Mike Hayman photo

Since the tragic weekend in Charlottesville, I have wondered why so few people have paid so little attention to trees. Much attention has been given to the argument about whether statues of Confederate soldiers should remain, be removed or re-located. A fallen tree here, another tree removed there. So what?

We at least were not burdened with statues of British generals.

Does anyone know of any American statues of British General Charles Cornwallis? Great Britain had its colonial supporters. Was there no desire to hearken back to the halcyon days of early British settlement in the New World?

An old oak tree was removed in Louisville a few weeks before the Charlottesville protests. It stood adjacent to St. Matthews Hardware. The small, independent hardware store was beloved, but the owner was ready to retire. The future odds were stacked in favor of big box stores for nuts and bolts. The property was sold. The store and the oak were taken down to make room for a bank.

The pin oak was somewhere between 75 and 100 years old. It looks older, but pin oaks are fast growers. A lot of pin oaks in Louisville were in decline, due to stress and disease, but this one had the makings of a survivor. Strong, resilient and adaptable to passing traffic spewing toxins into the Ohio Valley.

Louisville needs more trees, not fewer. It’s hard to plant them fast enough. The city has small cadres of tree activists, city employees and committed non-profits—plus nursery folks, neighborhood associations, developers and homeowners—who plant an estimated 10,000 trees a year. Their work is noble and good.

The effort puts a small dent in the overall need. (The city is losing an estimated 50,000 trees per year.) Tree planting goes unnoticed. There is little fanfare for trees or sorrow when they are lost. Louisville’s mayor could change that direction, but it’s a hard sell. Trees offer little political cover.
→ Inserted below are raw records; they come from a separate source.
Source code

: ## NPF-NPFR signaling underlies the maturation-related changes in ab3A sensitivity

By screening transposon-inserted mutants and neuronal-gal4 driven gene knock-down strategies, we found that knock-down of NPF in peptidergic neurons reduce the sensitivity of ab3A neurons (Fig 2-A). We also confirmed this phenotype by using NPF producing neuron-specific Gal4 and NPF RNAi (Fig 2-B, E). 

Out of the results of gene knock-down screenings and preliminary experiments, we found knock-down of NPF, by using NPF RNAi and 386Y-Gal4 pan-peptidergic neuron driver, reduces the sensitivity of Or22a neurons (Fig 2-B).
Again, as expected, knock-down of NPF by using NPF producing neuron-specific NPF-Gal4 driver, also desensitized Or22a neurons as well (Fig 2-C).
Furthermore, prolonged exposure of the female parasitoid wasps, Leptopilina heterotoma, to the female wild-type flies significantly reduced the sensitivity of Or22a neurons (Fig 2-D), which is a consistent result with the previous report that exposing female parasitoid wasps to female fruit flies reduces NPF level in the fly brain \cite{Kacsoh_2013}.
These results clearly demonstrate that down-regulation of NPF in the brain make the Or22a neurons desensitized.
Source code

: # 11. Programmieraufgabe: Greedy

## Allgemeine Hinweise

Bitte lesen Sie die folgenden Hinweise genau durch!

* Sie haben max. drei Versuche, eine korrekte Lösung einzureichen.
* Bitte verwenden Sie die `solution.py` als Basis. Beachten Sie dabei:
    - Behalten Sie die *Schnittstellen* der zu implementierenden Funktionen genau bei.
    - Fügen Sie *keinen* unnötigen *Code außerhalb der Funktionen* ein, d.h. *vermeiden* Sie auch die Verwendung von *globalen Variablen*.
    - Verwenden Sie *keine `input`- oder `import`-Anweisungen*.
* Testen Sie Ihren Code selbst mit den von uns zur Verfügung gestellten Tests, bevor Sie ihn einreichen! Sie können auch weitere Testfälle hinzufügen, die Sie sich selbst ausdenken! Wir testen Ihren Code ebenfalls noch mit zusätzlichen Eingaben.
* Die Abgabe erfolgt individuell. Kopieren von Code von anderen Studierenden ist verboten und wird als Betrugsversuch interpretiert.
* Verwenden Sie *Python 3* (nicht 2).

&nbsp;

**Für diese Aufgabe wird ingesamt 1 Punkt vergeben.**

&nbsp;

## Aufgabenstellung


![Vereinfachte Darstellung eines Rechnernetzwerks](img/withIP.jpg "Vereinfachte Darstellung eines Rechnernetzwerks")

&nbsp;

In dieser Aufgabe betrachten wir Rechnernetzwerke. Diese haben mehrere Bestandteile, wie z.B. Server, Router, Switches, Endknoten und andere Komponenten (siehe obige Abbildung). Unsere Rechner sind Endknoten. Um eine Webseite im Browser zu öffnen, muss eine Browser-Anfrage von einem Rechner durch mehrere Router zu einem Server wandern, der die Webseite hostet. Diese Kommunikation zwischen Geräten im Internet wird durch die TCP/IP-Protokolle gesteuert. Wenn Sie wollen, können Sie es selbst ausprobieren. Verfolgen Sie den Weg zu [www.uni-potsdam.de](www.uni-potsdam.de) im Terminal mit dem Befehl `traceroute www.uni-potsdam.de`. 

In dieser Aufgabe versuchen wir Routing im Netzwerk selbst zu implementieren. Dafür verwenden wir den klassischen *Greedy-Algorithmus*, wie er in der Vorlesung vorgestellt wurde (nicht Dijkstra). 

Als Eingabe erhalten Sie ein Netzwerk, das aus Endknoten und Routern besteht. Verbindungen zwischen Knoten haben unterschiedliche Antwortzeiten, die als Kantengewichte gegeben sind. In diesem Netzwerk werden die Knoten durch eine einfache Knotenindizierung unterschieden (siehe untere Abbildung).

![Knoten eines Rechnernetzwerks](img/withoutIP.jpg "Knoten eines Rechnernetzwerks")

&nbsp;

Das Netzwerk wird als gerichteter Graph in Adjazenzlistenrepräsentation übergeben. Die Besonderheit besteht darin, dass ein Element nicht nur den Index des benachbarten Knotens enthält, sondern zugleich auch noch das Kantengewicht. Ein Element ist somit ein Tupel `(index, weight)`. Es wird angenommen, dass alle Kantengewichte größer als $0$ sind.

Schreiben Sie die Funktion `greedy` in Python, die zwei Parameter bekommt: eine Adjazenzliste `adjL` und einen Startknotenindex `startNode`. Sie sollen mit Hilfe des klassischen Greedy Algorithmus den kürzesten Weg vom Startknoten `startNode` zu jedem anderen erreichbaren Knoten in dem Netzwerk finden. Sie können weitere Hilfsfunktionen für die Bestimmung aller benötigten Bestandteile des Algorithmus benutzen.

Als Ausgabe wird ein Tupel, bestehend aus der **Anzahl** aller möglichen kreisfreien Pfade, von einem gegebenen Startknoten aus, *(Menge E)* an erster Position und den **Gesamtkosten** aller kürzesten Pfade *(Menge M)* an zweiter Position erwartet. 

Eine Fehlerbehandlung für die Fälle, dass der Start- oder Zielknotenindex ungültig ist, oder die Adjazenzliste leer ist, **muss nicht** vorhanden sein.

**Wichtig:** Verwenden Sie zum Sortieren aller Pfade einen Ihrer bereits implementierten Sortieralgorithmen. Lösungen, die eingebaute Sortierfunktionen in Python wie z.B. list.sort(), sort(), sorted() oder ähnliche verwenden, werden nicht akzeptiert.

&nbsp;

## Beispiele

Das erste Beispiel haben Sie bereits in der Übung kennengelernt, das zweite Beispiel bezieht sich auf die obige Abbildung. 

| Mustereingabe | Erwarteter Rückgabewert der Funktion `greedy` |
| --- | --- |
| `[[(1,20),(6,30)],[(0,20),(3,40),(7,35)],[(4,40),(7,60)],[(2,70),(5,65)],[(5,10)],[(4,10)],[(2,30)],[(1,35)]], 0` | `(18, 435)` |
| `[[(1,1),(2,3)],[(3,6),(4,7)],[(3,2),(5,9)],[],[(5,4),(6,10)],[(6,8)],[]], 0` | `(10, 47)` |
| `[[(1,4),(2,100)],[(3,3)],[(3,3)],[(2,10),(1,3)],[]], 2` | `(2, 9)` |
European settlers in North America pursued a cut and burn approach to trees. The frontier needed to be shaped for early white settlements. Crops had to be planted. Great Britain needed ship masts and timber from the new world.

Anyone interested in pursuing tree planting on a large scale today might be thrown into a marginalized Johnny Appleseed category—a spectrum from why-bother to crackpot.

Only in the last few weeks has it become curious to me—why there is there so little interest in living trees and so much interest in trying to save statues to preserve a culture of dead, white men?

Why not replace every Confederate with 3 trees?